What to work on -> In the records below, some lines contain "wird"; state the number of such lines and nothing else.

Collected data:
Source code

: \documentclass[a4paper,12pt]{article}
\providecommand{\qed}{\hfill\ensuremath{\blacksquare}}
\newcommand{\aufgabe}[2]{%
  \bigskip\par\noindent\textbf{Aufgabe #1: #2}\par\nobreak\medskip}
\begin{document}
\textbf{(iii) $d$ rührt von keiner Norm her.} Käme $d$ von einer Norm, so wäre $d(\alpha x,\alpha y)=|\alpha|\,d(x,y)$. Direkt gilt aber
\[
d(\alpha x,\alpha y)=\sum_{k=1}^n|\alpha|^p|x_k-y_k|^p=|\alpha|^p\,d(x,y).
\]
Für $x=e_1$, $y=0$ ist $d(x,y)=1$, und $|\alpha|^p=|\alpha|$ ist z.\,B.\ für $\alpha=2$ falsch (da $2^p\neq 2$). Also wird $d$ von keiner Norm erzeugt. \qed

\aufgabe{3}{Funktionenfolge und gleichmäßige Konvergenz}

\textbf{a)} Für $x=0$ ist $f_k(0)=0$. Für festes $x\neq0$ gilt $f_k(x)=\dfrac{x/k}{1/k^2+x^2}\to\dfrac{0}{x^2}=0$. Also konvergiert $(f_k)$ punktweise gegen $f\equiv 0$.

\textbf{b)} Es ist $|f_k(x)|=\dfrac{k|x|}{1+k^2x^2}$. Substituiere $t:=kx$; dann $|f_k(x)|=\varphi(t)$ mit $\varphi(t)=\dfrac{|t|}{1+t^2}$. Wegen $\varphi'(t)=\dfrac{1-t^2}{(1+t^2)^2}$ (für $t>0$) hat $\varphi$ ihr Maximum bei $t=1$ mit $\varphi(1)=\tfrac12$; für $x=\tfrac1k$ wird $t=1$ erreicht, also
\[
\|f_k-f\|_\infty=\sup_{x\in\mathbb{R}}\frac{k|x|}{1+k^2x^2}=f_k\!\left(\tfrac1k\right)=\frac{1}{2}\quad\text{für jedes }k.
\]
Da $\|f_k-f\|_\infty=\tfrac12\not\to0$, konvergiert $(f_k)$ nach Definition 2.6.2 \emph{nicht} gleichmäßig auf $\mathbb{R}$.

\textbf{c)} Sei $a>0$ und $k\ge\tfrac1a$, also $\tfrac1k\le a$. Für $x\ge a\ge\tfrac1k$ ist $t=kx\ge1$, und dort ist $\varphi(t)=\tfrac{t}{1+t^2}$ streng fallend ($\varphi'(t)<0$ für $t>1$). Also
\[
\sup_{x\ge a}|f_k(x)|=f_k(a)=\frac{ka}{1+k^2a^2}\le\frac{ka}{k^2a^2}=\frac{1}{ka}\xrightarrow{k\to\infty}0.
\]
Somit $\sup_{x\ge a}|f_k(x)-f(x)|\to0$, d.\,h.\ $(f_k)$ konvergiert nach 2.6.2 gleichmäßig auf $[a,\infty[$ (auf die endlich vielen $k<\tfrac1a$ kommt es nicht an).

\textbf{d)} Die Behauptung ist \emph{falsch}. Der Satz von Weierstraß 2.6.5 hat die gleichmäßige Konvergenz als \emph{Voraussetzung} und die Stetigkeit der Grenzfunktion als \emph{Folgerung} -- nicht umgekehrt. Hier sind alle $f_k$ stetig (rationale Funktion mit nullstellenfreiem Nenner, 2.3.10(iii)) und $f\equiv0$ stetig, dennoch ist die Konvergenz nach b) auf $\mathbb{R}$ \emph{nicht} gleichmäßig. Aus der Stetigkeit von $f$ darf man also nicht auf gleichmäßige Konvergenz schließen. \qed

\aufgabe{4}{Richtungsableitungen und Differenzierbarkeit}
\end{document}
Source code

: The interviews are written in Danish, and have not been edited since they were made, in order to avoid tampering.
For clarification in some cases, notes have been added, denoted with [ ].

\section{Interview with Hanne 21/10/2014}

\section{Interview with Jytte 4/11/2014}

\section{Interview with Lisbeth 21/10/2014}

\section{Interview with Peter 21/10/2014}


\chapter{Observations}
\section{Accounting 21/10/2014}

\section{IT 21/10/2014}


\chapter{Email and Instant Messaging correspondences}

Solution to the exercise -> 2